Shewhart chart basics 1 – The environment sufficiently stable to be predictable

Everybody wants to be able to predict the future. Here is the forecaster’s catechism.

  • We can do no more that attach a probability to future events.
  • Where we have data from an environment that is sufficiently stable to be predictable we can project historical patterns into the future.
  • Otherwise, prediction is largely subjective;
  • … but there are tactics that can help.
  • The Shewhart chart is the tool that helps us know whether we are working with an environment that is sufficiently stable to be predictable.

Now let’s get to work.

What does a stable/ predictable environment look like?

Every trial lawyer knows the importance of constructing a narrative out of evidence, an internally consistent and compelling arrangement of the facts that asserts itself above competing explanations. Time is central to how a narrative evolves. It is time that suggests causes and effects, motivations, barriers and enablers, states of knowledge, external influences, sensitisers and cofactors. That’s why exploration of data always starts with plotting it in time order. Always.
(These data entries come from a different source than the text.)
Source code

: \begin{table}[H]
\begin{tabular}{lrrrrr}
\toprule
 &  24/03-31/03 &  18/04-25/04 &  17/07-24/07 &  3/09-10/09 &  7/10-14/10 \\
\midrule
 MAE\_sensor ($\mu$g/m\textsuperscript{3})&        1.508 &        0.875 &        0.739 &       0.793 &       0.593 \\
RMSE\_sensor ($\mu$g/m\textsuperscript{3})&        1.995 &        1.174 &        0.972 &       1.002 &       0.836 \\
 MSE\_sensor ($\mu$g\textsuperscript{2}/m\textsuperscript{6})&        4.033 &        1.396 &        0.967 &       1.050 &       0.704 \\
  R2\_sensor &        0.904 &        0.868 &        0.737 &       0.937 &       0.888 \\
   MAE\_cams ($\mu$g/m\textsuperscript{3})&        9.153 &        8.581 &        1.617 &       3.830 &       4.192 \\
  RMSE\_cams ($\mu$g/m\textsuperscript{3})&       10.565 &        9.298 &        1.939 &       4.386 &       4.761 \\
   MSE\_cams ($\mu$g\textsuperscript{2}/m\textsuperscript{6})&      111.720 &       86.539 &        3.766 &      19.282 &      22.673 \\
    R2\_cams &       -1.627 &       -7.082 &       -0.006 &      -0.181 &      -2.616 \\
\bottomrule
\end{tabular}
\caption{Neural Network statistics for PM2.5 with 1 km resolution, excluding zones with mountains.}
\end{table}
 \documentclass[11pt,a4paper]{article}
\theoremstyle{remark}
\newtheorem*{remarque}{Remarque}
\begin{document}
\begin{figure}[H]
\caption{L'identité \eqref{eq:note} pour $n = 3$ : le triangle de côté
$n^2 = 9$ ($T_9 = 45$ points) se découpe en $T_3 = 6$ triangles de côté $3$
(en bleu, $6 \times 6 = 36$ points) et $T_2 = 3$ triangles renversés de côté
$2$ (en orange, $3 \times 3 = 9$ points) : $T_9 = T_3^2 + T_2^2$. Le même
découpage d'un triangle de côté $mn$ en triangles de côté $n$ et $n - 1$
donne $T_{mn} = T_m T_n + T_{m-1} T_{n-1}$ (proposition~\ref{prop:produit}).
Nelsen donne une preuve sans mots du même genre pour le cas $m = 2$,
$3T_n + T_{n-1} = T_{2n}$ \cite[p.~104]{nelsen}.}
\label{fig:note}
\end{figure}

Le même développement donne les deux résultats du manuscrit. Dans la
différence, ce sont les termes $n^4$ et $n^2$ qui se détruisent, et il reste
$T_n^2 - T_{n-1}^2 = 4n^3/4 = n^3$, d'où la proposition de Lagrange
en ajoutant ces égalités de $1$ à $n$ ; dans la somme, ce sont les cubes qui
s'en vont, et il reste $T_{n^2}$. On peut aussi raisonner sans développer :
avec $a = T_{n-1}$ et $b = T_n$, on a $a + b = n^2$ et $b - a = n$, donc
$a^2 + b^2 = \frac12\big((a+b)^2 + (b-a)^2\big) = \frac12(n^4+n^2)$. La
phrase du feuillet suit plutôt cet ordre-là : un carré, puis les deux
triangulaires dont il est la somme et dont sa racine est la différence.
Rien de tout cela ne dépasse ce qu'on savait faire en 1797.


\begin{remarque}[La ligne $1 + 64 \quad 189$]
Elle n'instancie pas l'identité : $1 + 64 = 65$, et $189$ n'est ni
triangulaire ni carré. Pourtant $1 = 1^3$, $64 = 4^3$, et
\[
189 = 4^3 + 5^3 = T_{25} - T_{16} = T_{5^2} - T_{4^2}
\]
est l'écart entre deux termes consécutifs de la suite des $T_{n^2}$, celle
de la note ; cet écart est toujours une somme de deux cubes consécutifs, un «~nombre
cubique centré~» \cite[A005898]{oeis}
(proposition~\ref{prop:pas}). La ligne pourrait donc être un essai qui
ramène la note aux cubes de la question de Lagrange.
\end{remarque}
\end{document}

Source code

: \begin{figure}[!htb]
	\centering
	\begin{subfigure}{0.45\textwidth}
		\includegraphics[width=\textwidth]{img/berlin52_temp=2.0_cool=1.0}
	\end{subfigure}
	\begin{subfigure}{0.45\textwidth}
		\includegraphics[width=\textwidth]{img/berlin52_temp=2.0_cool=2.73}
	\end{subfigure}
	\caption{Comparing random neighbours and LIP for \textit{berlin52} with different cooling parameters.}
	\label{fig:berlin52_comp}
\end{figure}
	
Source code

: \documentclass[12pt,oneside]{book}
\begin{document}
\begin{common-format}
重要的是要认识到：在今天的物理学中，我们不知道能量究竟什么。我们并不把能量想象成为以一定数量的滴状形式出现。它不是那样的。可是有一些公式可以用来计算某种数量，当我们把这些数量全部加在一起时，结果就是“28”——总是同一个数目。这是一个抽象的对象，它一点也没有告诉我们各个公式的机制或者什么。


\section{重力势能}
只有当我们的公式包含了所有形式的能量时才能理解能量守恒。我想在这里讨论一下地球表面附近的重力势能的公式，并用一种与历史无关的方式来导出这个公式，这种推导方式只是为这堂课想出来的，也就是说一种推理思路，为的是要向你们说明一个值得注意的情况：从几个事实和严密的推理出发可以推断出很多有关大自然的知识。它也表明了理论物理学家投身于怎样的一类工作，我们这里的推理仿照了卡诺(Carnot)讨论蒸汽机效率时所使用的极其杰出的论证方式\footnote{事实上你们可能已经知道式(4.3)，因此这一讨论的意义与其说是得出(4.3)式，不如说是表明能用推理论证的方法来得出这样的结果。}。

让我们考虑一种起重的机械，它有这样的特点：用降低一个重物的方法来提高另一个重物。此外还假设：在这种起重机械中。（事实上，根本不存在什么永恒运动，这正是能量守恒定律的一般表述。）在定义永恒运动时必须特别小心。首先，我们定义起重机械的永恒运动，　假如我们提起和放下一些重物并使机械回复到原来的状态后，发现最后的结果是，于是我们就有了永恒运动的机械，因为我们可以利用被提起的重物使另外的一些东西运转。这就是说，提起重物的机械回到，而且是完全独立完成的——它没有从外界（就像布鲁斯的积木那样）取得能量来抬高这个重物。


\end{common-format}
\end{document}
Let’s start off by looking at something we know to be predictable. Imagine a bucket of thousands of spherical beads. Of the beads, 80% are white and 20%, red. You are given a paddle that will hold 50 beads. Use the paddle to stir the beads then draw out 50 with the paddle. Count the red beads. Now you may, at this stage, object. Surely, this is just random and inherently unpredictable. But I want to persuade you that this is the most predictable data you have ever seen. Let’s look at some data from 20 sequential draws. In time order, of course, in Fig. 1.

Shew Chrt 1

Just to look at the data from another angle, always a good idea, I have added up how many times a particular value, 9, 10, 11, … , turns up and tallied them on the right hand side. For example, here is the tally for 12 beads in Fig. 2.

Shew Chrt 2

We get this in Fig. 3.

Shew Chrt 3

Here are the important features of the data.

  • We can’t predict what the exact value will be on any particular draw.
  • The numbers vary irregularly from draw to draw, as far as we can see.
  • We can say that draws will vary somewhere between 2 (say) and 19 (say).
  • Most of the draws are fairly near 10.
  • Draws near 2 and 19 are much rarer.

I would be happy to predict that the 21st draw will be between 2 and 19, probably not too far from 10. I have tried to capture that in Fig. 4. There are limits to variation suggested by the experience base. As predictions go, let me promise you, that is as good as it gets.
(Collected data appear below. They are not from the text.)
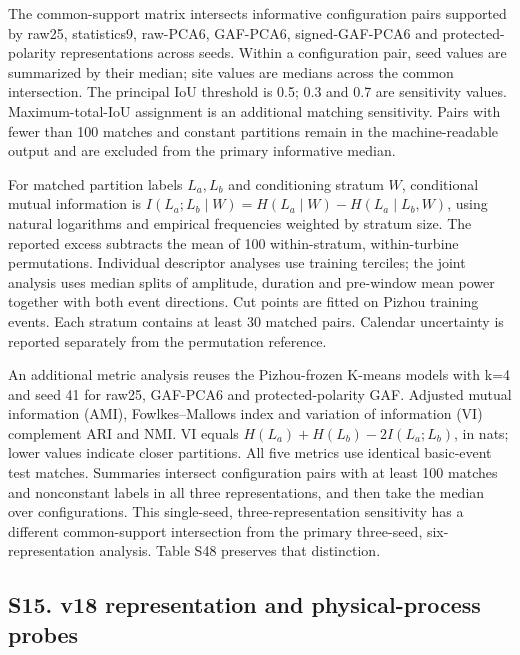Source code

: \documentclass[a4paper,11pt]{article}
\begin{document}
The common-support matrix intersects informative configuration pairs supported by raw25, statistics9, raw-PCA6, GAF-PCA6, signed-GAF-PCA6 and protected-polarity representations across seeds. Within a configuration pair, seed values are summarized by their median; site values are medians across the common intersection. The principal IoU threshold is 0.5; 0.3 and 0.7 are sensitivity values. Maximum-total-IoU assignment is an additional matching sensitivity. Pairs with fewer than 100 matches and constant partitions remain in the machine-readable output and are excluded from the primary informative median.

For matched partition labels \(L_a,L_b\) and conditioning stratum \(W\), conditional mutual information is \(I(L_a;L_b\mid W)=H(L_a\mid W)-H(L_a\mid L_b,W)\), using natural logarithms and empirical frequencies weighted by stratum size. The reported excess subtracts the mean of 100 within-stratum, within-turbine permutations. Individual descriptor analyses use training terciles; the joint analysis uses median splits of amplitude, duration and pre-window mean power together with both event directions. Cut points are fitted on Pizhou training events. Each stratum contains at least 30 matched pairs. Calendar uncertainty is reported separately from the permutation reference.

An additional metric analysis reuses the Pizhou-frozen K-means models with k=4 and seed 41 for raw25, GAF-PCA6 and protected-polarity GAF. Adjusted mutual information (AMI), Fowlkes--Mallows index and variation of information (VI) complement ARI and NMI. VI equals \(H(L_a)+H(L_b)-2I(L_a;L_b)\), in nats; lower values indicate closer partitions. All five metrics use identical basic-event test matches. Summaries intersect configuration pairs with at least 100 matches and nonconstant labels in all three representations, and then take the median over configurations. This single-seed, three-representation sensitivity has a different common-support intersection from the primary three-seed, six-representation analysis. Table S48 preserves that distinction.

\subsection{S15. v18 representation and physical-process probes}\label{s15.-v18-representation-and-physical-process-probes}
\end{document}
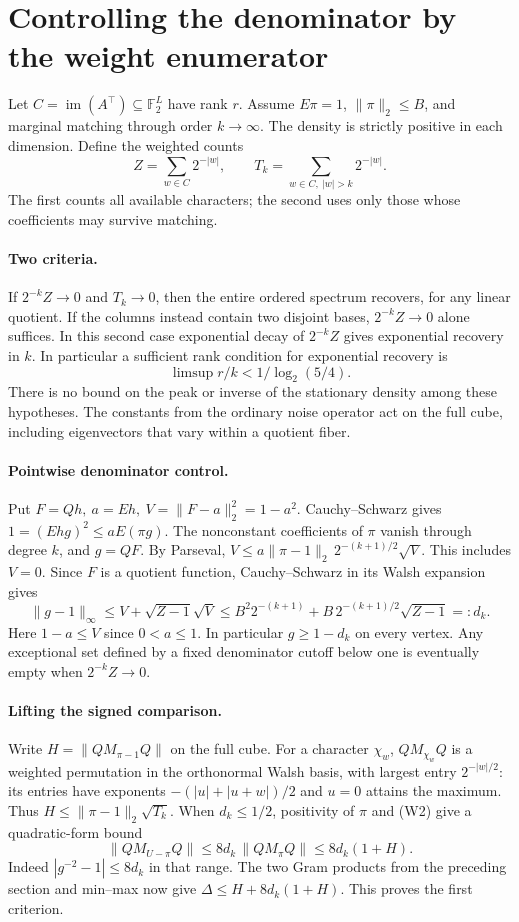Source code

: \section{Controlling the denominator by the weight enumerator}
\label{sec:enumerator}
Let \(C=\operatorname{im}(A^\top)\subseteq\mathbb F_2^L\) have rank \(r\).
Assume \(E\pi=1\), \(\|\pi\|_2\le B\), and marginal matching through order
\(k\to\infty\). The density is strictly positive in each dimension.
Define the weighted counts
\[
 Z=\sum_{w\in C}2^{-|w|},\qquad T_k=\sum_{w\in C,\ |w|>k}2^{-|w|}.
\]
The first counts all available characters; the second uses only those
whose coefficients may survive matching.

\paragraph{Two criteria.}
If \(2^{-k} Z\to0\) and \(T_k\to0\), then the entire ordered spectrum
recovers, for any linear quotient. If the columns instead contain two
disjoint bases, \(2^{-k} Z\to0\) alone suffices. In this second case
exponential decay of \(2^{-k} Z\) gives exponential recovery in \(k\).
In particular a sufficient rank condition for exponential recovery is
\[
 \limsup r/k<1/\log_2(5/4).
 \tag{W1}
\]
There is no bound on the peak or inverse of the stationary density among
these hypotheses. The constants from the ordinary noise operator act on
the full cube, including eigenvectors that vary within a quotient fiber.

\paragraph{Pointwise denominator control.}
Put \(F=Qh,\ a=Eh,\ V=\|F-a\|_2^2=1-a^2\).
Cauchy--Schwarz gives \(1=(Ehg)^2\le a E(\pi g)\).
The nonconstant coefficients of \(\pi\) vanish through degree \(k\), and
\(g=QF\). By Parseval,
\(V\le a\|\pi-1\|_2\,2^{-(k+1)/2}\sqrt V\).
This includes \(V=0\). Since \(F\) is a quotient function, Cauchy--Schwarz
in its Walsh expansion gives
\[
 \|g-1\|_\infty\le V+\sqrt{Z-1}\sqrt V
 \le B^2 2^{-(k+1)} + B\,2^{-(k+1)/2}\sqrt{Z-1}=:d_k .
 \tag{W2}
\]
Here \(1-a\le V\) since \(0<a\le1\).
In particular \(g\ge 1-d_k\) on every vertex. Any exceptional set defined
by a fixed denominator cutoff below one is eventually empty when
\(2^{-k} Z\to0\).

\paragraph{Lifting the signed comparison.}
Write \(H=\|QM_{\pi-1}Q\|\) on the full cube. For a character \(\chi_w\),
\(QM_{\chi_w}Q\) is a weighted permutation in the orthonormal Walsh basis,
with largest entry \(2^{-|w|/2}\): its entries have exponents
\(-(|u|+|u+w|)/2\) and \(u=0\) attains the maximum. Thus
\(H\le\|\pi-1\|_2\sqrt{T_k}\). When \(d_k\le1/2\), positivity of \(\pi\)
and (W2) give a quadratic-form bound
\[
 \|QM_{U-\pi}Q\|\le 8d_k\,\|QM_\pi Q\|\le8d_k(1+H).
\]
Indeed \(|g^{-2}-1|\le 8d_k\) in that range.
The two Gram products from the preceding section and min--max now give
\(\Delta\le H+8d_k(1+H)\). This proves the first criterion.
Even statistical theory would point to an outcome not so very different from that. That theoretical support adds to my confidence.

Shew Chrt 4

But there’s something else. Something profound.

A philosopher, an engineer and a statistician walk into a bar …

… and agree.

I got my last three bullet points above from just looking at the tally on the right hand side. What about the time order I was so insistent on preserving? As Daniel Kahneman put it “A random event does not … lend itself to explanation, but collections of random events do behave in a highly regular fashion.” What is this “regularity” when we can see how irregularly the draws vary? This is where time and narrative make their appearance.
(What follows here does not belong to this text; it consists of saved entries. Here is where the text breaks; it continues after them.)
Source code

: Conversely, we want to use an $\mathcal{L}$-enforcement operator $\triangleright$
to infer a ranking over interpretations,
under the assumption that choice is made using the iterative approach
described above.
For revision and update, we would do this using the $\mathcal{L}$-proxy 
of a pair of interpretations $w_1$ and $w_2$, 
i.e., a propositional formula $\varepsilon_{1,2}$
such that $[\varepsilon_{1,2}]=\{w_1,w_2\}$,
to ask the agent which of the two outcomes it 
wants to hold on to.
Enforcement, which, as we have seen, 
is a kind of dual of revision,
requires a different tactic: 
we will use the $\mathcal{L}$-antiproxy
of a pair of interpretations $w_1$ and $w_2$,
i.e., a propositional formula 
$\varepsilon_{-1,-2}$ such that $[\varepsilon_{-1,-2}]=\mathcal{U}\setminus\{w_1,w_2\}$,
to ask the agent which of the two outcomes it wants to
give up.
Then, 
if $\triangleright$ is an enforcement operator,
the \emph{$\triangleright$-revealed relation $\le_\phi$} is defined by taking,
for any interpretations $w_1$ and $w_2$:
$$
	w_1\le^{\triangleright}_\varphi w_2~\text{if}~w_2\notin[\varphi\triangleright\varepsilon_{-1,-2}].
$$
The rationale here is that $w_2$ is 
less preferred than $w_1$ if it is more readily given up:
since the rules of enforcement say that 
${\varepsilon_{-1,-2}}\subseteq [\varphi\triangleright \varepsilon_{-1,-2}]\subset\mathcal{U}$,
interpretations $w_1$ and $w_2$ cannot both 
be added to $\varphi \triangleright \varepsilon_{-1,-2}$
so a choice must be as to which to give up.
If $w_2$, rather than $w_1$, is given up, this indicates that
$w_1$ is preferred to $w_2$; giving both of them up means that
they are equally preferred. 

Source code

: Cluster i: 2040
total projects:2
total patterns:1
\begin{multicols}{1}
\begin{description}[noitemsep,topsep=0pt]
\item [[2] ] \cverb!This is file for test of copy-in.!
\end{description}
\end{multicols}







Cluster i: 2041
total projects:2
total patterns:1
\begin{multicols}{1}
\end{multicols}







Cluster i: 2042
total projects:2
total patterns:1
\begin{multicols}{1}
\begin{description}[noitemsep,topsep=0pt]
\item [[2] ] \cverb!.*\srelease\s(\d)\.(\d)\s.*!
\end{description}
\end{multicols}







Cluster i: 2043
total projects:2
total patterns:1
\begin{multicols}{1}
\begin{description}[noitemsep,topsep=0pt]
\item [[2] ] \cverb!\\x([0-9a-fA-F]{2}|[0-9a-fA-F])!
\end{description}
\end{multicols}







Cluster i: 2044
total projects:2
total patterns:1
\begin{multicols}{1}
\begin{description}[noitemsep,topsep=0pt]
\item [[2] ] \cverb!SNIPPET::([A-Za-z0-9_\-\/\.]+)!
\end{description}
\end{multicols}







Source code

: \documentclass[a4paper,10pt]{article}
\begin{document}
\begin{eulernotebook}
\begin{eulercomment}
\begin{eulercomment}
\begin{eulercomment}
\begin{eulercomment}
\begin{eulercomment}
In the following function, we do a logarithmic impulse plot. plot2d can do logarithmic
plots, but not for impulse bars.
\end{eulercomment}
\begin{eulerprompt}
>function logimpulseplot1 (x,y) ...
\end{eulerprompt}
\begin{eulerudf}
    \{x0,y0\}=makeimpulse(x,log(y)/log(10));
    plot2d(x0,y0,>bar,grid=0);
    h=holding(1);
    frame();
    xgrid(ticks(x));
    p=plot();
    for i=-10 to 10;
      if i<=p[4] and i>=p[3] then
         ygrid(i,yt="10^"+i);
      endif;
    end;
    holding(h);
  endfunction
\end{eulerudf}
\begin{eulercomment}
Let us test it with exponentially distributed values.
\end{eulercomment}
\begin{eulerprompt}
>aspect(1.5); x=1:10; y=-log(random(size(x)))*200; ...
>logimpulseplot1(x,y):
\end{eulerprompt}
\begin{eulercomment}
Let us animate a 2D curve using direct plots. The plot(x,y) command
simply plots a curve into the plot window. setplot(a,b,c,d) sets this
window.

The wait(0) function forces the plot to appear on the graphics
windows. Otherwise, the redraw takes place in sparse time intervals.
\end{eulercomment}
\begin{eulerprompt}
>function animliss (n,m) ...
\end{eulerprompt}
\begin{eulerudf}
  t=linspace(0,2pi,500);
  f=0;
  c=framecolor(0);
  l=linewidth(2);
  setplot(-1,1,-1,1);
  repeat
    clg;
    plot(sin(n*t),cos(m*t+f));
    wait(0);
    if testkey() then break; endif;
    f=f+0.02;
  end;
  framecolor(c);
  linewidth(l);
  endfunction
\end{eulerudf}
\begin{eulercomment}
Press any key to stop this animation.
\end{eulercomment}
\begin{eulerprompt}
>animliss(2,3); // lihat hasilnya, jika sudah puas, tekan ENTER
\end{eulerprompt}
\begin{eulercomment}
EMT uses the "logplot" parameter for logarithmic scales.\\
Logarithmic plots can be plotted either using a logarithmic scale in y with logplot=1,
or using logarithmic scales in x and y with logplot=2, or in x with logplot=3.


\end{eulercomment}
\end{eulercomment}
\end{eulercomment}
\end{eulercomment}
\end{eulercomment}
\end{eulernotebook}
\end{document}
If we take the draw data above, the exact same data, and “shuffle” it into a fresh order, we get this, Fig. 5.

Shew Chrt 5

Now the bullet points still apply to the new arrangement. The story, the narrative, has not changed. We still see the “irregular” variation. That is its “regularity”, that is tells the same story when we shuffle it. The picture and its inferences are the same. We cannot predict an exact value on any future draw yet it is all but sure to be between 2 and 19 and probably quite close to 10.

In 1924, British philosopher W E Johnson and US engineer Walter Shewhart, independently, realised that this was the key to describing a predicable process. It shows the same “regular irregularity”, or shall we say stable irregularity, when you shuffle it. Italian statistician Bruno de Finetti went on to derive the rigorous mathematics a few years later with his famous representation theorem. The most important theorem in the whole of statistics.

This is the exact characterisation of noise. If you shuffle it, it makes no difference to what you see or the conclusions you draw. It makes no difference to the narrative you construct (sic). Paradoxically, it is noise that is predictable.

To understand this, let’s look at some data that isn’t just noise.

Events, dear boy, events.

That was the alleged response of British Prime Minister Harold Macmillan when asked what had been the most difficult aspect of governing Britain.

Suppose our data looks like this in Fig. 6.

Shew Chrt 6

Let’s make it more interesting. Suppose we are looking at the net approval rating of a politician (Fig. 7).

Shew Chrt 7

What this looks like is noise plus a material step change between the 10th and 11th observation. Now, this is a surprise. The regularity, and the predictability, is broken. In fact, my first reaction is to ask What happened? I research political events and find at that same time there was an announcement of universal tax cuts (Fig. 8). This is just fiction of course. That then correlates with the shift in the data I observe. The shift is a signal, a flag from the data telling me that something happened, that the stable irregularity has become an unstable irregularity. I use the time context to identify possible explanations. I come up with the tentative idea about tax cuts as an explanation of the sudden increase in popularity.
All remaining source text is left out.